_Assigned task_. Which of the lines below hold "bestimmt"? Please return each one.

_Input_.

--*--

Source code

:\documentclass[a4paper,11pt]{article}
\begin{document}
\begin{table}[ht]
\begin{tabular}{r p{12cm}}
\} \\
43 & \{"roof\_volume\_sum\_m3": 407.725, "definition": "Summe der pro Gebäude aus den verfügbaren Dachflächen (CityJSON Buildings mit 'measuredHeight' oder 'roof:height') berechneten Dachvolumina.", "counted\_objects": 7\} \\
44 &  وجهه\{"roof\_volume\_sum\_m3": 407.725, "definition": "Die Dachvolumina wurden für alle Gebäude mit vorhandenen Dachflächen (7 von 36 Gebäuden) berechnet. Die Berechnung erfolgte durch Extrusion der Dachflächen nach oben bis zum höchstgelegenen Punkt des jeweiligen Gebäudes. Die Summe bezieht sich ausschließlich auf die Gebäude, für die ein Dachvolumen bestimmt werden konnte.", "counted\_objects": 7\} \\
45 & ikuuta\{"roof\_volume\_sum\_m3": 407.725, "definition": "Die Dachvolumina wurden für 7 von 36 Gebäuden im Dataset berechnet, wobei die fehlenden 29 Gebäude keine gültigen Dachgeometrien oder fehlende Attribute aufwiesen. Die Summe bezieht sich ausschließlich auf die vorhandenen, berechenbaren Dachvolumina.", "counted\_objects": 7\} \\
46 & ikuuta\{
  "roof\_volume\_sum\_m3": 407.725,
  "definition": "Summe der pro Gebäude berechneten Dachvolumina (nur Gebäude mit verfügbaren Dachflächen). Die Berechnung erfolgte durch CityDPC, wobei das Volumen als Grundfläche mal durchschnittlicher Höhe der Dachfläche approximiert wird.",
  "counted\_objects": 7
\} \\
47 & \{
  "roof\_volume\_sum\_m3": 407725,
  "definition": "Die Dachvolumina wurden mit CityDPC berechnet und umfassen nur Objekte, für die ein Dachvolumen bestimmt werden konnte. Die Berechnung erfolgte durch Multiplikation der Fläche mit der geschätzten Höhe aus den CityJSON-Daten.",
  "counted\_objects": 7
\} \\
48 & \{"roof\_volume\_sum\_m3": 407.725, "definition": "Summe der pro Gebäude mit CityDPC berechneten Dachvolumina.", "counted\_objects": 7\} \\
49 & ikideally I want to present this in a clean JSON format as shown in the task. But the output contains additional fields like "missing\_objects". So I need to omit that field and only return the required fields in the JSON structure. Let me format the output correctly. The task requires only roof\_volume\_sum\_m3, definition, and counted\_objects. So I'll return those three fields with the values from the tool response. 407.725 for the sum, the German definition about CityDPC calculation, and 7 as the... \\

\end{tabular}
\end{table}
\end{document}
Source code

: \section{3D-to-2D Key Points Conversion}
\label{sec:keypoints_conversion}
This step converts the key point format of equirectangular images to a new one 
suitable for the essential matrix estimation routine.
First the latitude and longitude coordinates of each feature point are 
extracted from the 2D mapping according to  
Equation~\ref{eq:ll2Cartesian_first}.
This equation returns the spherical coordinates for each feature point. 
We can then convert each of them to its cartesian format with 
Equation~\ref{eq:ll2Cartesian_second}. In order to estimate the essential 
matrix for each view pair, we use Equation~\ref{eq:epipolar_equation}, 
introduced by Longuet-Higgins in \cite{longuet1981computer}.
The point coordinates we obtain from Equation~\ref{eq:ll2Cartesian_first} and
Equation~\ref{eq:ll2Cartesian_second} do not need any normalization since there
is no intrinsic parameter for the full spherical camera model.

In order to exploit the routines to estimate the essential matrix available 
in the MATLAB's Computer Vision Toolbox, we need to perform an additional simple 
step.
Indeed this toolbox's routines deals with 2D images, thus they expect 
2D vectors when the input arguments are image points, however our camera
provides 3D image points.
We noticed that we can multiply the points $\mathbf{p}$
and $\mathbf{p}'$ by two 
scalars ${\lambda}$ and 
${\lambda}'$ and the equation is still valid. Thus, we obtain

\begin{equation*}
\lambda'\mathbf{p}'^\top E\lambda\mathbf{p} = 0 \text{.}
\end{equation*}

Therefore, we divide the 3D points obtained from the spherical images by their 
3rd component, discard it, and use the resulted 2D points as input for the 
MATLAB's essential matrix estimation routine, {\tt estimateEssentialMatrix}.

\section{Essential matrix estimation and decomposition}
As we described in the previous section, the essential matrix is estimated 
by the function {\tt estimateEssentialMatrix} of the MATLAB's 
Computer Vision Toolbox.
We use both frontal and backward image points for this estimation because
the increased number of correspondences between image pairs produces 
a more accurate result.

--*--

_Result of this exercise_.
44 &  وجهه\{"roof\_volume\_sum\_m3": 407.725, "definition": "Die Dachvolumina wurden für alle Gebäude mit vorhandenen Dachflächen (7 von 36 Gebäuden) berechnet. Die Berechnung erfolgte durch Extrusion der Dachflächen nach oben bis zum höchstgelegenen Punkt des jeweiligen Gebäudes. Die Summe bezieht sich ausschließlich auf die Gebäude, für die ein Dachvolumen bestimmt werden konnte.", "counted\_objects": 7\} \\
  "definition": "Die Dachvolumina wurden mit CityDPC berechnet und umfassen nur Objekte, für die ein Dachvolumen bestimmt werden konnte. Die Berechnung erfolgte durch Multiplikation der Fläche mit der geschätzten Höhe aus den CityJSON-Daten.",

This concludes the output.